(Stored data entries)

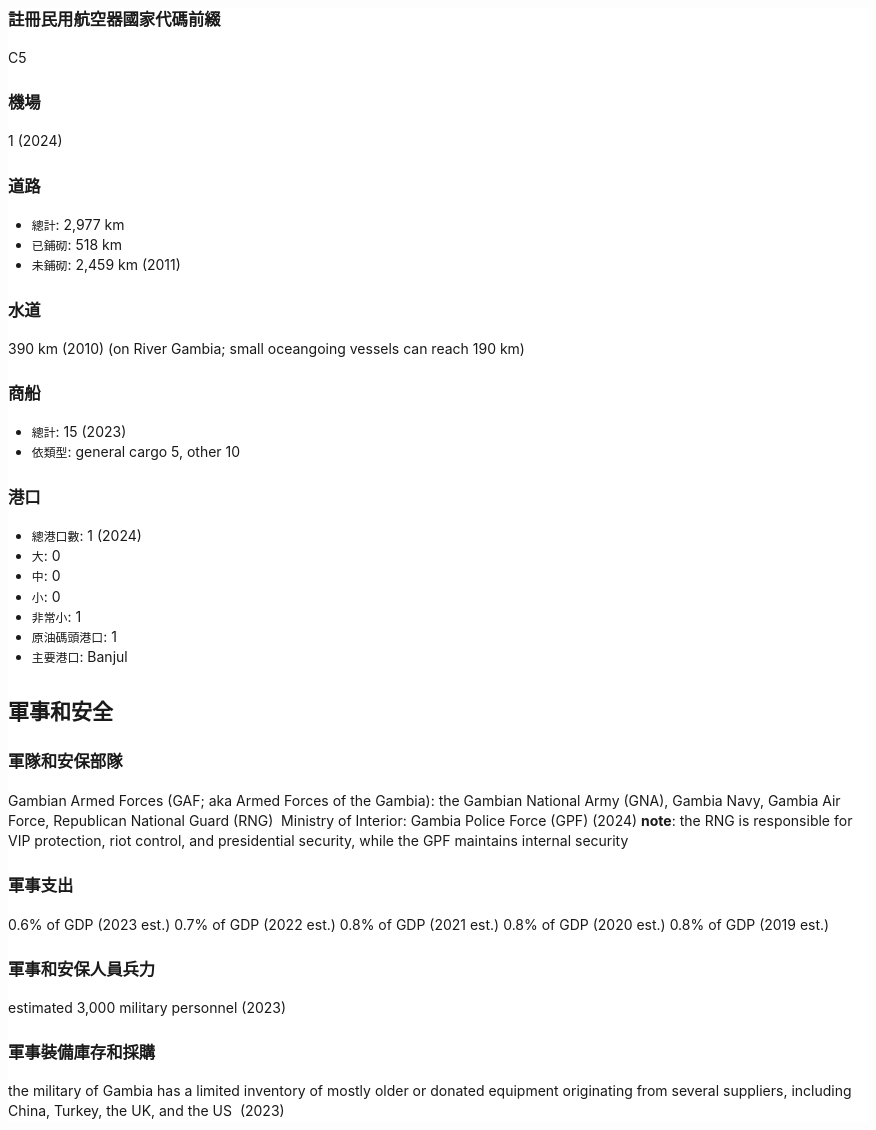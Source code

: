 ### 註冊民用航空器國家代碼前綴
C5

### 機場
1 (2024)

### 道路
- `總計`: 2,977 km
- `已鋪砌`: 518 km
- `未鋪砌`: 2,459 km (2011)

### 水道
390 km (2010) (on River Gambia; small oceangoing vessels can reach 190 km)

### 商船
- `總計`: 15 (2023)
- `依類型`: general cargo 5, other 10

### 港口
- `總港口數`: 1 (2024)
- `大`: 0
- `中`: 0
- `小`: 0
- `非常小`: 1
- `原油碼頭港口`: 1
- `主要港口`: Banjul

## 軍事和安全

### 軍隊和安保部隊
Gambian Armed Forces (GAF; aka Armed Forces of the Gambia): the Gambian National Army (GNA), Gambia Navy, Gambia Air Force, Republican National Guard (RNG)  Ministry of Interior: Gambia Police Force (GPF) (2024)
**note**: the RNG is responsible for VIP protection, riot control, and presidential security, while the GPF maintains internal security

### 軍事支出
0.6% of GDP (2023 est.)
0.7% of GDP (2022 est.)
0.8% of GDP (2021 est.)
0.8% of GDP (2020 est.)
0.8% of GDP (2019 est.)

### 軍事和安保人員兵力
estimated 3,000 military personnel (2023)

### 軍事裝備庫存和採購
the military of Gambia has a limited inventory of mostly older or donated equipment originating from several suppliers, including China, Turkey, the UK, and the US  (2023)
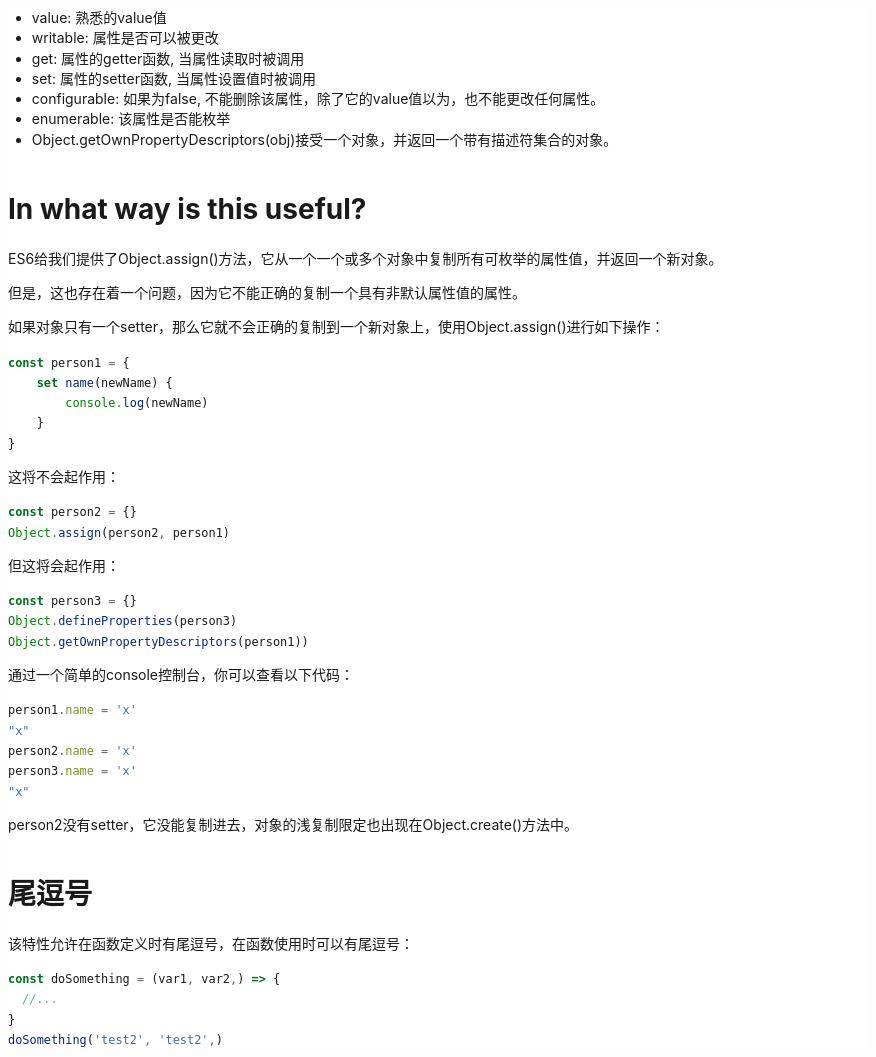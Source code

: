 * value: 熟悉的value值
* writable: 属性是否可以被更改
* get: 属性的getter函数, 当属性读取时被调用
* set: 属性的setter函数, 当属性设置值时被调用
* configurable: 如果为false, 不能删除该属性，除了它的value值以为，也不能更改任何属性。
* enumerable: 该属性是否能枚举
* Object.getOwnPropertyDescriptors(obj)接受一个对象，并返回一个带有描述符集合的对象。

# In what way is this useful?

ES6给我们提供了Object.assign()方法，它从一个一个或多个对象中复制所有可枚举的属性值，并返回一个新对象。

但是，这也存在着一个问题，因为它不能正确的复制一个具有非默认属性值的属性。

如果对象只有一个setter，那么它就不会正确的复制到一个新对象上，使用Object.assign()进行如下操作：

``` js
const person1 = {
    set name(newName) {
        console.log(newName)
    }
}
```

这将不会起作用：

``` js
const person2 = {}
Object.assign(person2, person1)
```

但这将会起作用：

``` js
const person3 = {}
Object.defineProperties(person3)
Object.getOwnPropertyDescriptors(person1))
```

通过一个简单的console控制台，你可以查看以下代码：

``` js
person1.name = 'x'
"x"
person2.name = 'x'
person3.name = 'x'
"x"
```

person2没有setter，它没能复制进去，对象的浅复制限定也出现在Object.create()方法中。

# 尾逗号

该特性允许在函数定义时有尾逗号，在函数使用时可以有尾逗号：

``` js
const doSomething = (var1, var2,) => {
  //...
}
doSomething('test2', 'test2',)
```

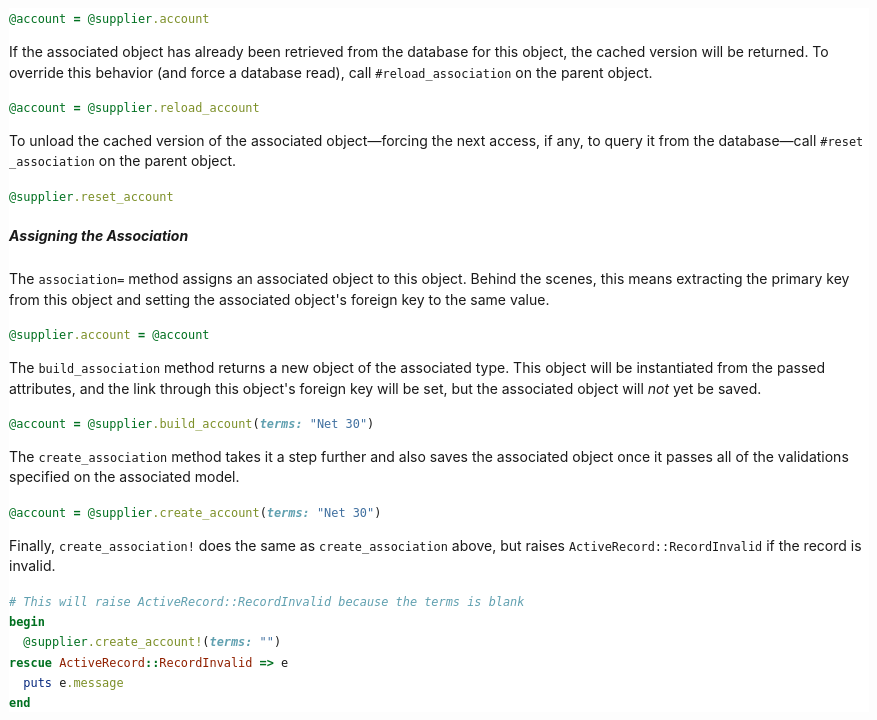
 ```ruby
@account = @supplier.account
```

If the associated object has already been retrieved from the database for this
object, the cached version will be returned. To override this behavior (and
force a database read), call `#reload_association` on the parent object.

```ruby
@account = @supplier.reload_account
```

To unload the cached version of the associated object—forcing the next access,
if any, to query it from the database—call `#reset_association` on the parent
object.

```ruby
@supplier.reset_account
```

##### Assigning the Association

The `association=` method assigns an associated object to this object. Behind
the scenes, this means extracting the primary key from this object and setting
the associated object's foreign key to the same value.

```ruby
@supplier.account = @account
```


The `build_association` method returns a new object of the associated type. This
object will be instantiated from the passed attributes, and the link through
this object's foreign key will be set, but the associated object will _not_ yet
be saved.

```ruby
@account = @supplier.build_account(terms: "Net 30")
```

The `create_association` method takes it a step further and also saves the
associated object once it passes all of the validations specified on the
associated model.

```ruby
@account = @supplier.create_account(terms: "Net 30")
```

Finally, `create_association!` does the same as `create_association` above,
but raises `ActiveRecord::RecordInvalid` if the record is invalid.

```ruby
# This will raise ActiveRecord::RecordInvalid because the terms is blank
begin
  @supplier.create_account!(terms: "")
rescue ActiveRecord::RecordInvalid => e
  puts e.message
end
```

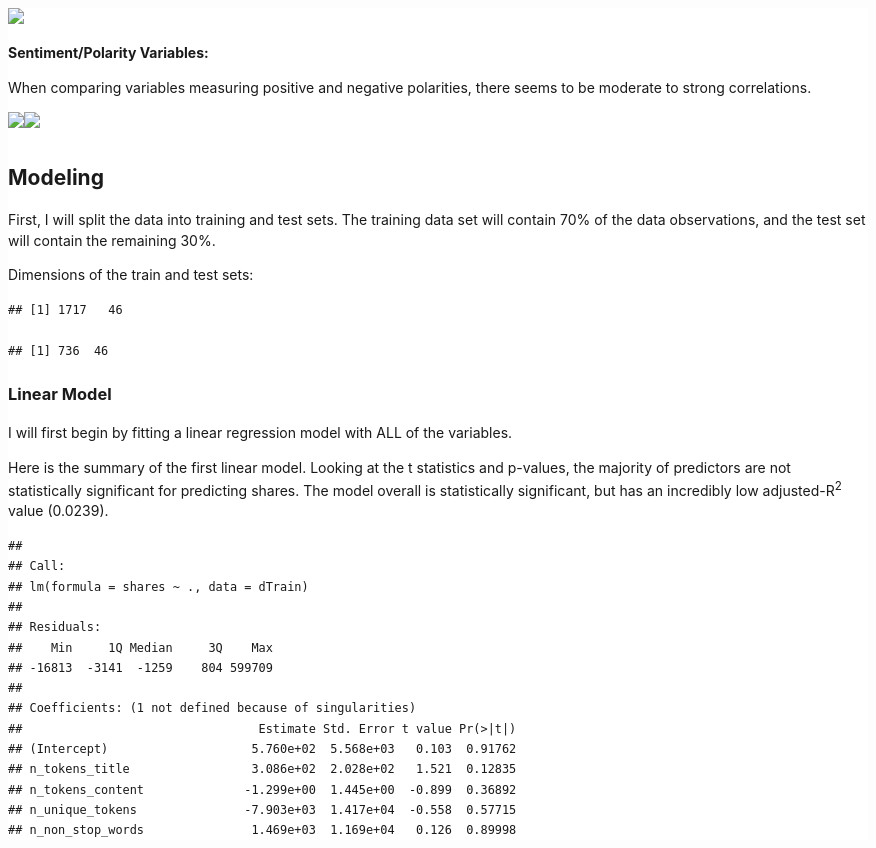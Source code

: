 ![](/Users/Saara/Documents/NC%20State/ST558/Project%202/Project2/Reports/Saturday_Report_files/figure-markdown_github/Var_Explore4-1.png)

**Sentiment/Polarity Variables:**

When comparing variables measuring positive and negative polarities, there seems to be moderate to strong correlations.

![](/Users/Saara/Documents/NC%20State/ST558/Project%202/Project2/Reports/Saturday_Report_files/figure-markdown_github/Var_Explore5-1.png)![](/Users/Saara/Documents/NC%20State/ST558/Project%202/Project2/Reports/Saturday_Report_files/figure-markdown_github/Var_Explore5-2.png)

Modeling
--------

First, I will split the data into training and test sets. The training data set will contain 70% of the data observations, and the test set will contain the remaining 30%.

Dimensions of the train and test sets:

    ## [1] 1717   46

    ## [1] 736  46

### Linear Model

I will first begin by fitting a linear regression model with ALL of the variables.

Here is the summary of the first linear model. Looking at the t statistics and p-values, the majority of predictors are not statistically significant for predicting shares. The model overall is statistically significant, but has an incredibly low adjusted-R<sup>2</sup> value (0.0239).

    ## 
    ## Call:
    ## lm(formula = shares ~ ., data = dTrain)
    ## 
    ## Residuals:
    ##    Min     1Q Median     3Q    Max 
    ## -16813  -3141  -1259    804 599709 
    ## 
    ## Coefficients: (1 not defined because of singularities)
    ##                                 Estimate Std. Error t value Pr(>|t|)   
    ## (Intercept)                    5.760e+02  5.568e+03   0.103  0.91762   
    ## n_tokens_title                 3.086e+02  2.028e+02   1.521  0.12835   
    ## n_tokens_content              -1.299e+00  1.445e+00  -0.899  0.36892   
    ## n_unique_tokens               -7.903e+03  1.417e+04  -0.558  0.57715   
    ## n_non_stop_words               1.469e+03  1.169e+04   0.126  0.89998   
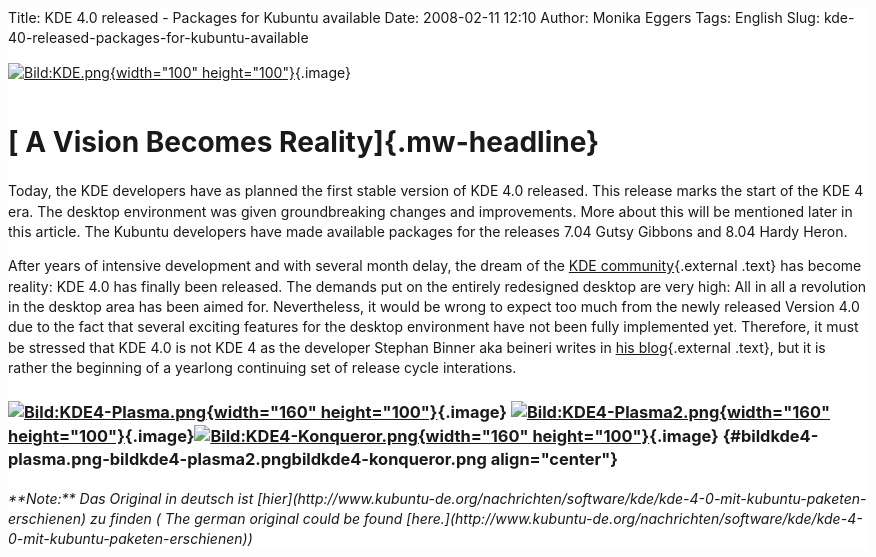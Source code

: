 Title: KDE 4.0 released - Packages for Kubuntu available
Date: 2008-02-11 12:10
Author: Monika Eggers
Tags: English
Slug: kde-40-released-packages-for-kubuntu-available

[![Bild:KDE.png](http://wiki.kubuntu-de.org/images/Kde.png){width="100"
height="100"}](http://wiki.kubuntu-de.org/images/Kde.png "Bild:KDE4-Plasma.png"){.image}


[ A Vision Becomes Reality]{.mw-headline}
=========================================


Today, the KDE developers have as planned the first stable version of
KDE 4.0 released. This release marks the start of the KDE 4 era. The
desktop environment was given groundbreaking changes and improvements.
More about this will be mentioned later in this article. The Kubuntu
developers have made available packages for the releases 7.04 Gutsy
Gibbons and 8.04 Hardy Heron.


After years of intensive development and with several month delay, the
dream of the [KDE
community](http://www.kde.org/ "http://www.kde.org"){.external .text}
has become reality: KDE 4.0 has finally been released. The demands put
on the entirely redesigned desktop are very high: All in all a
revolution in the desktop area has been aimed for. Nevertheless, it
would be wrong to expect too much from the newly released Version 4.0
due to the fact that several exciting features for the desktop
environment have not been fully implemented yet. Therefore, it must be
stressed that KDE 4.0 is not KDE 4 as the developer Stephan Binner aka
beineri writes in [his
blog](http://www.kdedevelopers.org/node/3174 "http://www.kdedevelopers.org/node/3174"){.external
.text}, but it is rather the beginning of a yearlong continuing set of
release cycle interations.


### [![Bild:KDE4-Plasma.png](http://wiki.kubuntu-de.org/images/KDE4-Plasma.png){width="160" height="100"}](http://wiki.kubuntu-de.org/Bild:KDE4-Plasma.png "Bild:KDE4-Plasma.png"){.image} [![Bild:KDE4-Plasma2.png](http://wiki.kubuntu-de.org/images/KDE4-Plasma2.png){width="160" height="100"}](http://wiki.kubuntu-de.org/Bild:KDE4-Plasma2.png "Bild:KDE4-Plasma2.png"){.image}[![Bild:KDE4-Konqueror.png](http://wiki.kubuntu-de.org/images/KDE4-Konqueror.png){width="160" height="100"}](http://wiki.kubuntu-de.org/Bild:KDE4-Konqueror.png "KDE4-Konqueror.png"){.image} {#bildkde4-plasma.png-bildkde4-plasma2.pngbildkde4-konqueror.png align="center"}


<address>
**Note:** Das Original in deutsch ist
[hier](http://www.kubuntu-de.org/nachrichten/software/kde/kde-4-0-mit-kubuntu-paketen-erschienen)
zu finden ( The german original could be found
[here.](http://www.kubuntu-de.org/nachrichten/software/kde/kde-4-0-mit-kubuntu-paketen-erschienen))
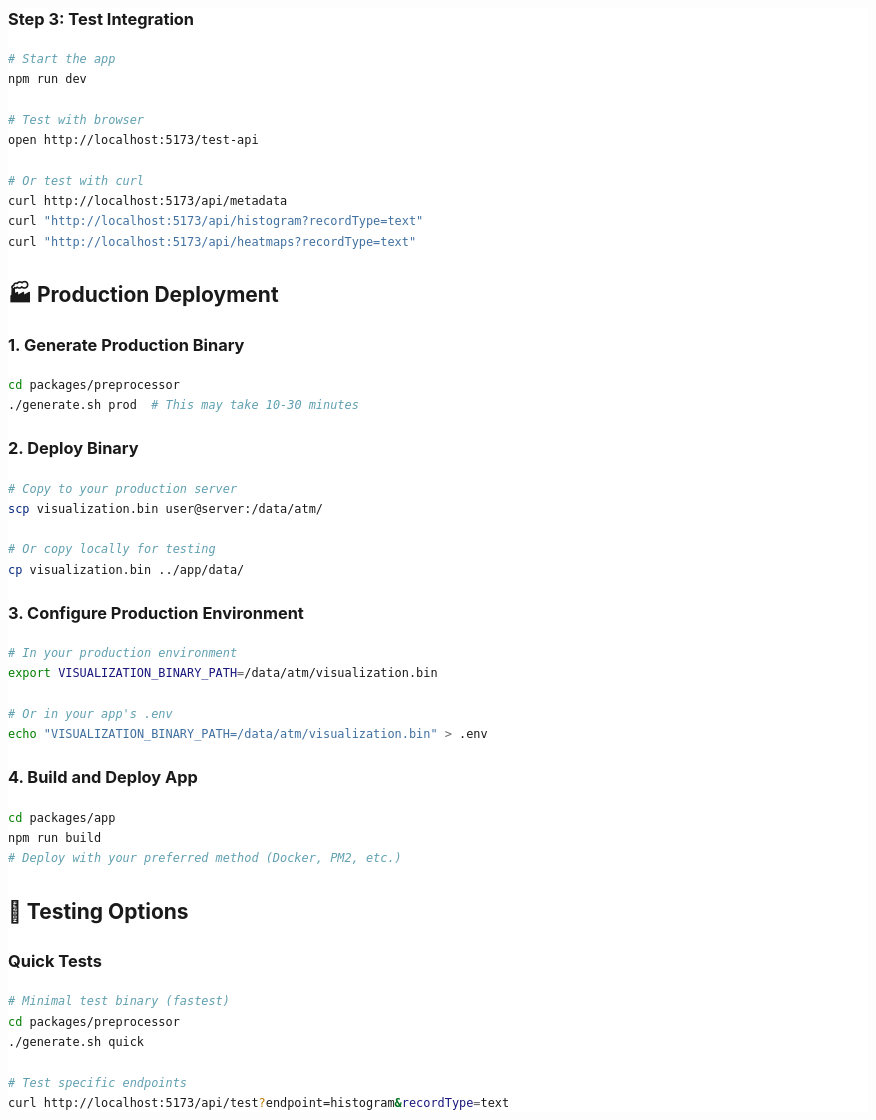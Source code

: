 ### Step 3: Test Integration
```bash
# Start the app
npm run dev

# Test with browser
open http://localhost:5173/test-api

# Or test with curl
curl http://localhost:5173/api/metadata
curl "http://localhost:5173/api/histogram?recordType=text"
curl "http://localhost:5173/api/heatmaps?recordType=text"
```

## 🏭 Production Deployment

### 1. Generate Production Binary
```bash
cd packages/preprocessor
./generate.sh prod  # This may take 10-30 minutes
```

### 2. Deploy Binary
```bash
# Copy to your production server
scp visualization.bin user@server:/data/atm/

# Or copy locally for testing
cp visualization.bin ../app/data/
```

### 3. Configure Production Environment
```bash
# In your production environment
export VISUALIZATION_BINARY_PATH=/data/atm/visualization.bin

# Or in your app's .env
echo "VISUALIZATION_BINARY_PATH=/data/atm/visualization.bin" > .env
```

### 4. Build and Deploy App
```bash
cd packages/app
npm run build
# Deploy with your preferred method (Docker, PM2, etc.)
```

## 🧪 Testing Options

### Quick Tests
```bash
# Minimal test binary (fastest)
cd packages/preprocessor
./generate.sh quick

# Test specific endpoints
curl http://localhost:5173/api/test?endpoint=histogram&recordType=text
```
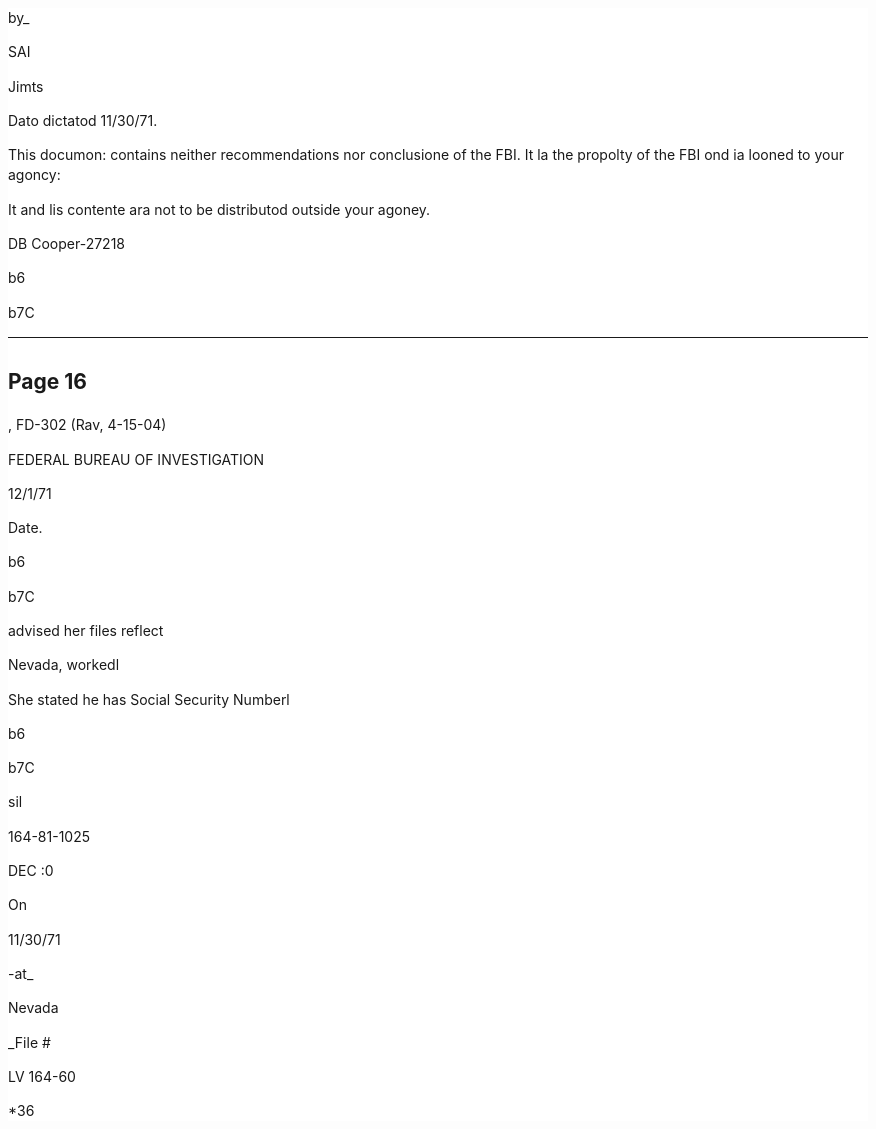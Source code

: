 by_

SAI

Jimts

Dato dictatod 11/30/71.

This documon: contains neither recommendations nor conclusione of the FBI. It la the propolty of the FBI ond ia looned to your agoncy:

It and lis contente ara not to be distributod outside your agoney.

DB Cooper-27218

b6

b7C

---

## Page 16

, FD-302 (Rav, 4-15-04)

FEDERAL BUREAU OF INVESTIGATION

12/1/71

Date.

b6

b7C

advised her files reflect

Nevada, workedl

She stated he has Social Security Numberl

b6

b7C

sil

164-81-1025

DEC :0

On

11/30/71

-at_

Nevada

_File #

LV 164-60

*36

## Task prompt
Could you retype exactly the lines above, starting at the line that contains "for Kubuntu available" and ending at the line that contains "continuing set of", and nothing more?

## Exercise solution
: Title: KDE 4.0 released - Packages for Kubuntu available
Date: 2008-02-11 12:10
Author: Monika Eggers
Tags: English
Slug: kde-40-released-packages-for-kubuntu-available

[![Bild:KDE.png](http://wiki.kubuntu-de.org/images/Kde.png){width="100"
height="100"}](http://wiki.kubuntu-de.org/images/Kde.png "Bild:KDE4-Plasma.png"){.image}


[ A Vision Becomes Reality]{.mw-headline}
=========================================


Today, the KDE developers have as planned the first stable version of
KDE 4.0 released. This release marks the start of the KDE 4 era. The
desktop environment was given groundbreaking changes and improvements.
More about this will be mentioned later in this article. The Kubuntu
developers have made available packages for the releases 7.04 Gutsy
Gibbons and 8.04 Hardy Heron.


After years of intensive development and with several month delay, the
dream of the [KDE
community](http://www.kde.org/ "http://www.kde.org"){.external .text}
has become reality: KDE 4.0 has finally been released. The demands put
on the entirely redesigned desktop are very high: All in all a
revolution in the desktop area has been aimed for. Nevertheless, it
would be wrong to expect too much from the newly released Version 4.0
due to the fact that several exciting features for the desktop
environment have not been fully implemented yet. Therefore, it must be
stressed that KDE 4.0 is not KDE 4 as the developer Stephan Binner aka
beineri writes in [his
blog](http://www.kdedevelopers.org/node/3174 "http://www.kdedevelopers.org/node/3174"){.external
.text}, but it is rather the beginning of a yearlong continuing set of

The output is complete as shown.